__WORK TASK__
Set down exactly, from the records below, the line with "Then to run" through the line with "This code is", and nothing else.

__DATA FOR THIS EXERCISE__
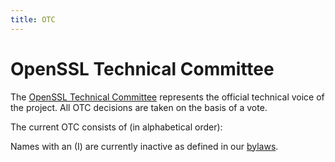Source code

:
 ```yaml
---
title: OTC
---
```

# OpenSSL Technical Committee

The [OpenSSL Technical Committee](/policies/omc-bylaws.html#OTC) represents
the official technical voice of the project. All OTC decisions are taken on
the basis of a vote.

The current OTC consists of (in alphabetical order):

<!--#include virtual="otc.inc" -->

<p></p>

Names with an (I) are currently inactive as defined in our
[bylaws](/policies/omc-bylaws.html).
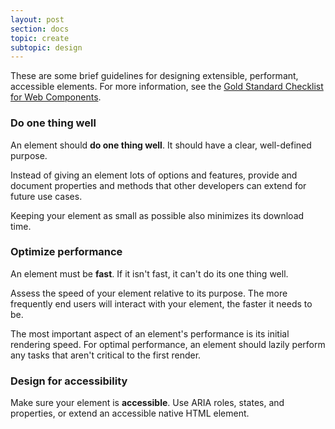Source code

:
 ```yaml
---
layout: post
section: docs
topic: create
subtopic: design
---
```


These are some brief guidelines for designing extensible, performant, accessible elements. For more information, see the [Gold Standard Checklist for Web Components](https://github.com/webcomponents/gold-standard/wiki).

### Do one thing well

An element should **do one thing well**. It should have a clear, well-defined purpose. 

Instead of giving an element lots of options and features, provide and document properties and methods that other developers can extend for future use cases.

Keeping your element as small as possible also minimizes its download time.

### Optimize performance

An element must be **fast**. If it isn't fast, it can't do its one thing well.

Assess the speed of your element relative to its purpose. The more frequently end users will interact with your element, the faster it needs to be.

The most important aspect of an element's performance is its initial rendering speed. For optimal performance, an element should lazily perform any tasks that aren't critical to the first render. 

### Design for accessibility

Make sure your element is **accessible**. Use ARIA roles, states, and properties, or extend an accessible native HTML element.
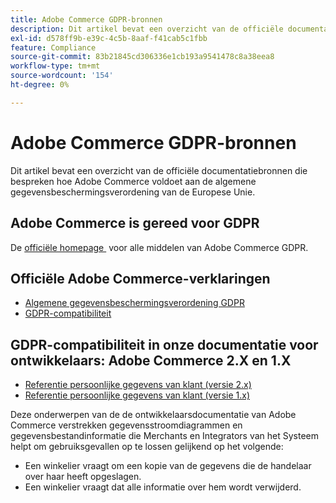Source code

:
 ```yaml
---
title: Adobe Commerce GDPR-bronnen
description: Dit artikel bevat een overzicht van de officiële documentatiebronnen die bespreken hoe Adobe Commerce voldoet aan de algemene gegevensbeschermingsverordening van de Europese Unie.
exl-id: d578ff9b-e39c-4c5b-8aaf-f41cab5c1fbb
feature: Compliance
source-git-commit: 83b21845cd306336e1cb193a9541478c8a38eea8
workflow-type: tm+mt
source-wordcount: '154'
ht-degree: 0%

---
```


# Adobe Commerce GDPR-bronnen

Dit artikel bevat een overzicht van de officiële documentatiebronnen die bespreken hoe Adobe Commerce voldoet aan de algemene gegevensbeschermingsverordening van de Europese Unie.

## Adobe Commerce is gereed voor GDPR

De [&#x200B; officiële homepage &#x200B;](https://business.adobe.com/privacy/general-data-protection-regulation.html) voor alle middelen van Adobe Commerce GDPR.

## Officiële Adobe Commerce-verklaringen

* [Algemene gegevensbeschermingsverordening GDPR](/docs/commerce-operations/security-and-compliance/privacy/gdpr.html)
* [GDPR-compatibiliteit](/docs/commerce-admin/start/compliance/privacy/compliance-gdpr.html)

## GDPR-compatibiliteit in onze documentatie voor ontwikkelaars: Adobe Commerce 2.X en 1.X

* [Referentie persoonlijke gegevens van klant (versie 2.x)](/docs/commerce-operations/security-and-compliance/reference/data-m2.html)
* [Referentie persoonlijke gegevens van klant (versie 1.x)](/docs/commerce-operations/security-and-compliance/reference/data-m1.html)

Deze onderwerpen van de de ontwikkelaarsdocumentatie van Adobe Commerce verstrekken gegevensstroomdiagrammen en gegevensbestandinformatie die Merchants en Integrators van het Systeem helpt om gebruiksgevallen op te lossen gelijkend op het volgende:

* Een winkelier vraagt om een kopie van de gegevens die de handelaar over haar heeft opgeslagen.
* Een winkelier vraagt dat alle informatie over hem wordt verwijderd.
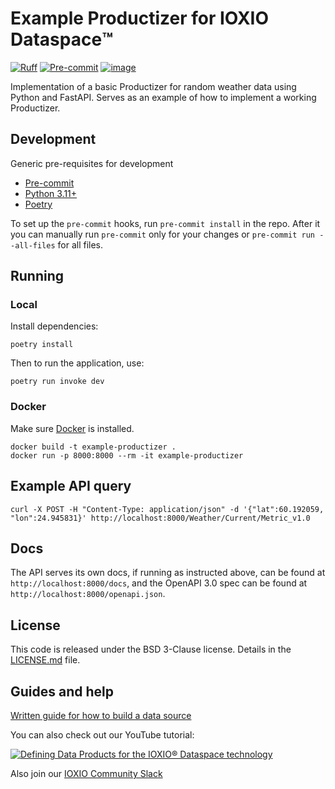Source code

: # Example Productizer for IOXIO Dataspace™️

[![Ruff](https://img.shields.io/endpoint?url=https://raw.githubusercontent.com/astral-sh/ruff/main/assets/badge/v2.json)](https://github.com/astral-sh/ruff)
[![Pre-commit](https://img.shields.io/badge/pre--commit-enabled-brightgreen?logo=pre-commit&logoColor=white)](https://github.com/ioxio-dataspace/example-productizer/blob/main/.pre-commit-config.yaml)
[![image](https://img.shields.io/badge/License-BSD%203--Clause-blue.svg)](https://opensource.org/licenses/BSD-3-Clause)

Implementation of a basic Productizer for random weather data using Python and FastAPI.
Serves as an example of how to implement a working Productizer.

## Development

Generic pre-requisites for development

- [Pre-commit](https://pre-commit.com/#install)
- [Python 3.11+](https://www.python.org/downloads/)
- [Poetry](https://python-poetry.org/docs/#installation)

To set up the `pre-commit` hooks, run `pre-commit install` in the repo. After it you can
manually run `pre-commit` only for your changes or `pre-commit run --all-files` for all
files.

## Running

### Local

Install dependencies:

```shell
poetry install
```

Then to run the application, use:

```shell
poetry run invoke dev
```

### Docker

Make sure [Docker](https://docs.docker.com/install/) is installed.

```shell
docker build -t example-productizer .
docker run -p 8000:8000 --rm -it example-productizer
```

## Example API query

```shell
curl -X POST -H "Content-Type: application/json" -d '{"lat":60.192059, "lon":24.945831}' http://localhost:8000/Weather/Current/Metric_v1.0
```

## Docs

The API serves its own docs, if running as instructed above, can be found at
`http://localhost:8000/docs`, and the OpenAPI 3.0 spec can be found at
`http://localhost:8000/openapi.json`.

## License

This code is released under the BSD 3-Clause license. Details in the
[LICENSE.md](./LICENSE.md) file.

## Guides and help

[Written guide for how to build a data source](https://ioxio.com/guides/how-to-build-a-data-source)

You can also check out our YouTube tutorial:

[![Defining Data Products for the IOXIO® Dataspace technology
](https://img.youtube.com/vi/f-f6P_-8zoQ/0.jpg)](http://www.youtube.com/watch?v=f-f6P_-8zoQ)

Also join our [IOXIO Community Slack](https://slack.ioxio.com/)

__WRITTEN SOLUTION__
Then to run the application, use:

```shell
poetry run invoke dev
```

### Docker

Make sure [Docker](https://docs.docker.com/install/) is installed.

```shell
docker build -t example-productizer .
docker run -p 8000:8000 --rm -it example-productizer
```

## Example API query

```shell
curl -X POST -H "Content-Type: application/json" -d '{"lat":60.192059, "lon":24.945831}' http://localhost:8000/Weather/Current/Metric_v1.0
```

## Docs

The API serves its own docs, if running as instructed above, can be found at
`http://localhost:8000/docs`, and the OpenAPI 3.0 spec can be found at
`http://localhost:8000/openapi.json`.

## License

This code is released under the BSD 3-Clause license. Details in the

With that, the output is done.